Wednesday, July 25, 2012

David's Idolatry (part 2 of 3)


As a result of David’s failure in this area, with his idolatry having been revealed to himself, the prophet Gad goes to speak to David.  It is in the content of what it is that is spoken to David that we find the reason why God was angry with Israel.  Gad was instructed, by the Lord, to say to David, “This is what the Lord says: I am offering you three forms of judgment.  Pick one of them and I will carry it out against you” (2 Samuel 24:12).  What follows, in the choice of judgments given, will direct us to the basis for God’s anger.  In this, we will realize that God was not only angry with Israel, but that He was also angry with David as well. 

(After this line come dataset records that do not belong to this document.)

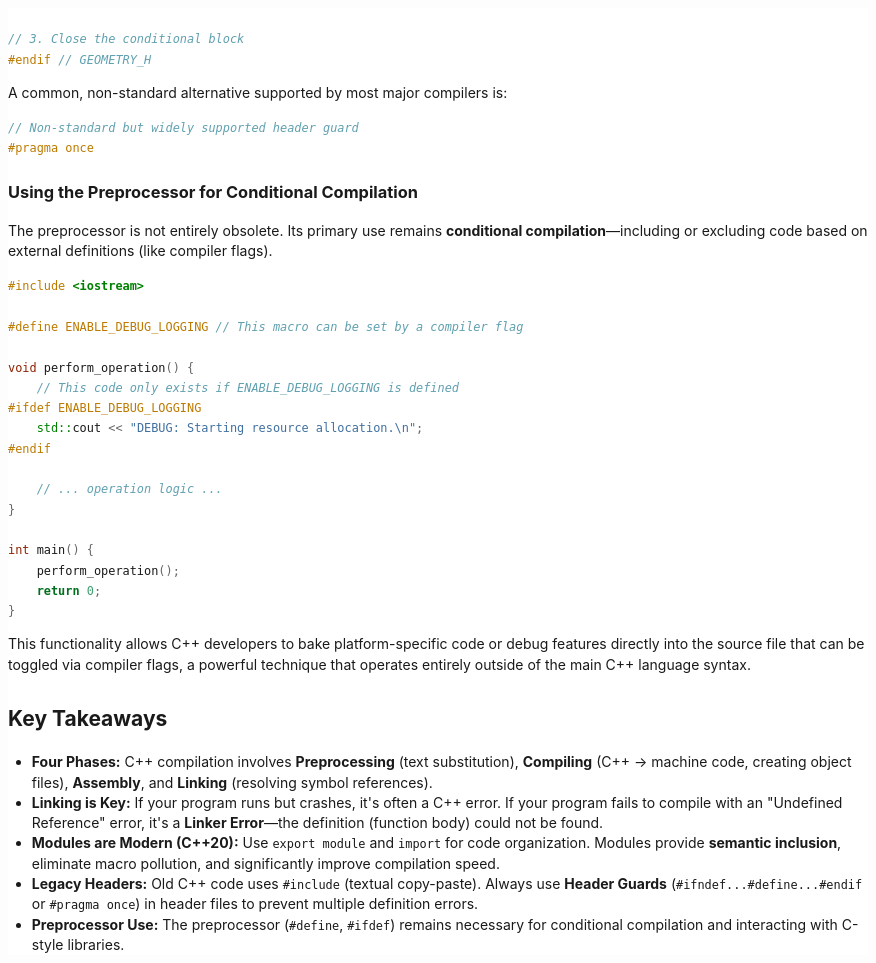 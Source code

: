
 ```cpp

// 3. Close the conditional block
#endif // GEOMETRY_H
```

A common, non-standard alternative supported by most major compilers is:

```cpp
// Non-standard but widely supported header guard
#pragma once
```

### Using the Preprocessor for Conditional Compilation

The preprocessor is not entirely obsolete. Its primary use remains **conditional compilation**—including or excluding code based on external definitions (like compiler flags).

```cpp
#include <iostream>

#define ENABLE_DEBUG_LOGGING // This macro can be set by a compiler flag

void perform_operation() {
    // This code only exists if ENABLE_DEBUG_LOGGING is defined
#ifdef ENABLE_DEBUG_LOGGING
    std::cout << "DEBUG: Starting resource allocation.\n";
#endif

    // ... operation logic ...
}

int main() {
    perform_operation();
    return 0;
}
```

This functionality allows C++ developers to bake platform-specific code or debug features directly into the source file that can be toggled via compiler flags, a powerful technique that operates entirely outside of the main C++ language syntax.

## Key Takeaways

- **Four Phases:** C++ compilation involves **Preprocessing** (text substitution), **Compiling** (C++ $\to$ machine code, creating object files), **Assembly**, and **Linking** (resolving symbol references).
- **Linking is Key:** If your program runs but crashes, it's often a C++ error. If your program fails to compile with an "Undefined Reference" error, it's a **Linker Error**—the definition (function body) could not be found.
- **Modules are Modern (C++20):** Use `export module` and `import` for code organization. Modules provide **semantic inclusion**, eliminate macro pollution, and significantly improve compilation speed.
- **Legacy Headers:** Old C++ code uses `#include` (textual copy-paste). Always use **Header Guards** (`#ifndef...#define...#endif` or `#pragma once`) in header files to prevent multiple definition errors.
- **Preprocessor Use:** The preprocessor (`#define`, `#ifdef`) remains necessary for conditional compilation and interacting with C-style libraries.
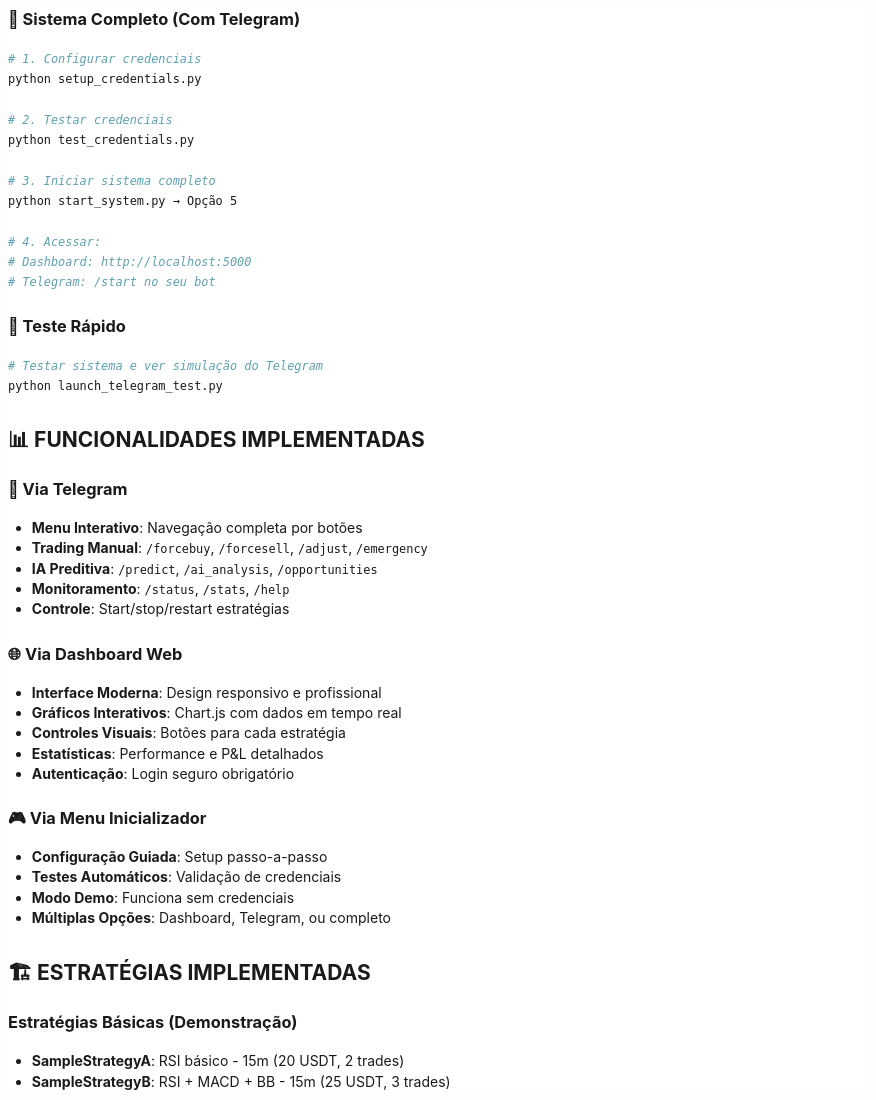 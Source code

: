 ### **🤖 Sistema Completo (Com Telegram)**
```bash
# 1. Configurar credenciais
python setup_credentials.py

# 2. Testar credenciais
python test_credentials.py

# 3. Iniciar sistema completo
python start_system.py → Opção 5

# 4. Acessar:
# Dashboard: http://localhost:5000
# Telegram: /start no seu bot
```

### **🧪 Teste Rápido**
```bash
# Testar sistema e ver simulação do Telegram
python launch_telegram_test.py
```

## 📊 **FUNCIONALIDADES IMPLEMENTADAS**

### **🤖 Via Telegram**
- **Menu Interativo**: Navegação completa por botões
- **Trading Manual**: `/forcebuy`, `/forcesell`, `/adjust`, `/emergency`
- **IA Preditiva**: `/predict`, `/ai_analysis`, `/opportunities`
- **Monitoramento**: `/status`, `/stats`, `/help`
- **Controle**: Start/stop/restart estratégias

### **🌐 Via Dashboard Web**
- **Interface Moderna**: Design responsivo e profissional
- **Gráficos Interativos**: Chart.js com dados em tempo real
- **Controles Visuais**: Botões para cada estratégia
- **Estatísticas**: Performance e P&L detalhados
- **Autenticação**: Login seguro obrigatório

### **🎮 Via Menu Inicializador**
- **Configuração Guiada**: Setup passo-a-passo
- **Testes Automáticos**: Validação de credenciais
- **Modo Demo**: Funciona sem credenciais
- **Múltiplas Opções**: Dashboard, Telegram, ou completo

## 🏗️ **ESTRATÉGIAS IMPLEMENTADAS**

### **Estratégias Básicas (Demonstração)**
- **SampleStrategyA**: RSI básico - 15m (20 USDT, 2 trades)
- **SampleStrategyB**: RSI + MACD + BB - 15m (25 USDT, 3 trades)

“Gad went to David and told him, ‘Shall seven years of famine come upon your land?  Or shall you flee for three months from your enemy with him in hot pursuit?  Or shall there be three days of plague in your land?  Now decide what I should tell the One Who sent me.’” (24:13)  Are these judgments random?  Of course not.  These are a portion of the prescribed exilic curses.  These three potential judgments force us to look to the books of Leviticus and Deuteronomy (though possibly post-David compilations, though the thoughts therein contained, in conjunction with Leviticus, would reflect the general tradition and operational mindset of the covenant people throughout their history), and to the understanding of their covenant and of the nature of their covenant God within which Israel operated.  In the twenty-eighth chapter of Deuteronomy we find all of these judgments, both implicitly and explicitly. 

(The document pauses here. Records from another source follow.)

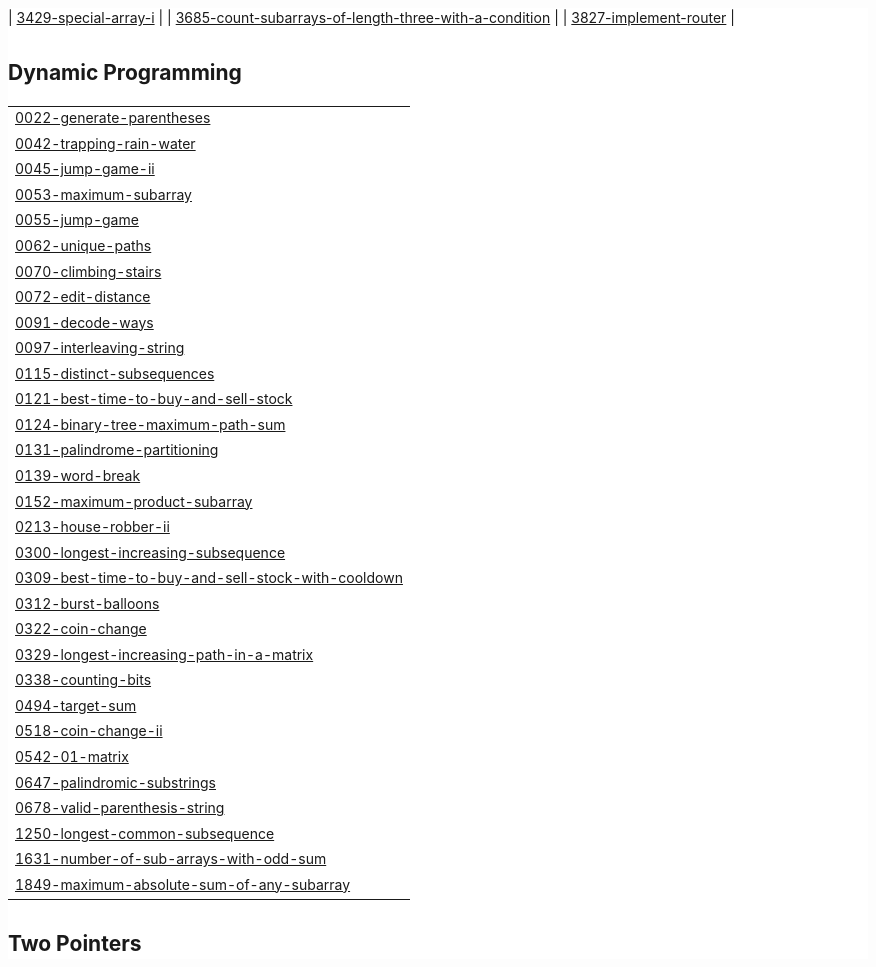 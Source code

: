 | [3429-special-array-i](https://github.com/alcatrazxlr8/LeetCode-Solutions/tree/master/3429-special-array-i) |
| [3685-count-subarrays-of-length-three-with-a-condition](https://github.com/alcatrazxlr8/LeetCode-Solutions/tree/master/3685-count-subarrays-of-length-three-with-a-condition) |
| [3827-implement-router](https://github.com/alcatrazxlr8/LeetCode-Solutions/tree/master/3827-implement-router) |
## Dynamic Programming
|  |
| ------- |
| [0022-generate-parentheses](https://github.com/alcatrazxlr8/LeetCode-Solutions/tree/master/0022-generate-parentheses) |
| [0042-trapping-rain-water](https://github.com/alcatrazxlr8/LeetCode-Solutions/tree/master/0042-trapping-rain-water) |
| [0045-jump-game-ii](https://github.com/alcatrazxlr8/LeetCode-Solutions/tree/master/0045-jump-game-ii) |
| [0053-maximum-subarray](https://github.com/alcatrazxlr8/LeetCode-Solutions/tree/master/0053-maximum-subarray) |
| [0055-jump-game](https://github.com/alcatrazxlr8/LeetCode-Solutions/tree/master/0055-jump-game) |
| [0062-unique-paths](https://github.com/alcatrazxlr8/LeetCode-Solutions/tree/master/0062-unique-paths) |
| [0070-climbing-stairs](https://github.com/alcatrazxlr8/LeetCode-Solutions/tree/master/0070-climbing-stairs) |
| [0072-edit-distance](https://github.com/alcatrazxlr8/LeetCode-Solutions/tree/master/0072-edit-distance) |
| [0091-decode-ways](https://github.com/alcatrazxlr8/LeetCode-Solutions/tree/master/0091-decode-ways) |
| [0097-interleaving-string](https://github.com/alcatrazxlr8/LeetCode-Solutions/tree/master/0097-interleaving-string) |
| [0115-distinct-subsequences](https://github.com/alcatrazxlr8/LeetCode-Solutions/tree/master/0115-distinct-subsequences) |
| [0121-best-time-to-buy-and-sell-stock](https://github.com/alcatrazxlr8/LeetCode-Solutions/tree/master/0121-best-time-to-buy-and-sell-stock) |
| [0124-binary-tree-maximum-path-sum](https://github.com/alcatrazxlr8/LeetCode-Solutions/tree/master/0124-binary-tree-maximum-path-sum) |
| [0131-palindrome-partitioning](https://github.com/alcatrazxlr8/LeetCode-Solutions/tree/master/0131-palindrome-partitioning) |
| [0139-word-break](https://github.com/alcatrazxlr8/LeetCode-Solutions/tree/master/0139-word-break) |
| [0152-maximum-product-subarray](https://github.com/alcatrazxlr8/LeetCode-Solutions/tree/master/0152-maximum-product-subarray) |
| [0213-house-robber-ii](https://github.com/alcatrazxlr8/LeetCode-Solutions/tree/master/0213-house-robber-ii) |
| [0300-longest-increasing-subsequence](https://github.com/alcatrazxlr8/LeetCode-Solutions/tree/master/0300-longest-increasing-subsequence) |
| [0309-best-time-to-buy-and-sell-stock-with-cooldown](https://github.com/alcatrazxlr8/LeetCode-Solutions/tree/master/0309-best-time-to-buy-and-sell-stock-with-cooldown) |
| [0312-burst-balloons](https://github.com/alcatrazxlr8/LeetCode-Solutions/tree/master/0312-burst-balloons) |
| [0322-coin-change](https://github.com/alcatrazxlr8/LeetCode-Solutions/tree/master/0322-coin-change) |
| [0329-longest-increasing-path-in-a-matrix](https://github.com/alcatrazxlr8/LeetCode-Solutions/tree/master/0329-longest-increasing-path-in-a-matrix) |
| [0338-counting-bits](https://github.com/alcatrazxlr8/LeetCode-Solutions/tree/master/0338-counting-bits) |
| [0494-target-sum](https://github.com/alcatrazxlr8/LeetCode-Solutions/tree/master/0494-target-sum) |
| [0518-coin-change-ii](https://github.com/alcatrazxlr8/LeetCode-Solutions/tree/master/0518-coin-change-ii) |
| [0542-01-matrix](https://github.com/alcatrazxlr8/LeetCode-Solutions/tree/master/0542-01-matrix) |
| [0647-palindromic-substrings](https://github.com/alcatrazxlr8/LeetCode-Solutions/tree/master/0647-palindromic-substrings) |
| [0678-valid-parenthesis-string](https://github.com/alcatrazxlr8/LeetCode-Solutions/tree/master/0678-valid-parenthesis-string) |
| [1250-longest-common-subsequence](https://github.com/alcatrazxlr8/LeetCode-Solutions/tree/master/1250-longest-common-subsequence) |
| [1631-number-of-sub-arrays-with-odd-sum](https://github.com/alcatrazxlr8/LeetCode-Solutions/tree/master/1631-number-of-sub-arrays-with-odd-sum) |
| [1849-maximum-absolute-sum-of-any-subarray](https://github.com/alcatrazxlr8/LeetCode-Solutions/tree/master/1849-maximum-absolute-sum-of-any-subarray) |
## Two Pointers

Through Moses, the Lord speaks of His people being “cursed in the field,” with “basket and… mixing bowl cursed… as well as the produce of your soil” (28:16b,17,18b).  In addition, “The sky above your heads will be bronze and the earth beneath you iron.  The Lord will make the rain of your land powder and dust” (28:23-24a).  Taken together, these things point implicitly to the curse of famine.  We here find that “The Lord will allow you to be struck down before your enemies; you will attack them from one direction but flee from them in seven directions” (28:25a).  This points to the optional judgment of Israel being forced to flee from their enemies.  Explicitly, we find that “The Lord will plague you with deadly diseases… He will afflict you with weakness, fever, inflammation, infection, sword, blight, and mildew; these will attack you until you perish” (28:21-22).  Quite obviously, this correlates with the “three days of plague in your land.”  So no, these are not random selections on God’s behalf, but rather, they are overt and direct reminders of His covenant, of the covenant responsibilities of His people, and of the personal and perpetual covenant that God had made with the king that is now being forced to make a choice.  These are reminders of the curses that will come upon the people, and indeed, have come upon the people in various ways and at various times, for their falling into idolatry. 

Deuteronomy informs the people that curses will fall upon them if they “ignore the Lord your God and are not careful to keep all His commandments and statutes” (28:15).  However, the initial presentation of the curses, to be found in the twenty-sixth chapter of Leviticus, is far more direct in speaking to that which will bring these curses that are wrapped up together with the ultimate judgment of exile.  There, we find a greater degree of specificity in expectation, as we read “You must not make for yourselves idols, so you must not set up for yourselves a carved image or a pillar, and you must not place a sculpted stone in your land to bow down before it” (26:1).  To that is quickly added, by way of rounding out the primary things that God is requiring from His covenant people, “You must keep My Sabbaths and reverence My sanctuary” (26:2).  Clearly, there is a greater weight of judgment attached to idolatry, which makes perfect sense, especially considering that it was essentially the idolatry of the original humans that brought about the fall of man and of creation, for which Israel has been raised up as a part of God’s corrective measures for His divine image bearers and His once-good world. 

If we take in the grand, cosmic picture, then we will see that the judgments that God is offering to David and Israel here in the twenty-fourth chapter of second Samuel, are, in reality, nothing more than localized manifestations of the curses that came upon mankind and the world at the fall.  Indeed, the curses outlined and presented to Israel in both Leviticus and Deuteronomy, are actually rather detailed expansions on the initial curses that were spelled out to Adam and Eve---cursed ground, pain, and death.  As it relates to this story, are these not to be equated with famine, to being afflicted with plague, and to being pursued by an enemy?  This presents itself as grand evidence of a consistent and faithful God, as well as evidence that Israel was very much looked upon by the Lord as a second Adam, charged with bearing His image into the world and of reminding the whole of the created order of their Creator God.  It is this fact that informs us as to why Israel’s God looked upon and reacted so harshly against the idolatry on display, while opening our eyes to the deep-rooted redemptive plan that underlies the goings-on of this particular chapter of the story of Israel and of David.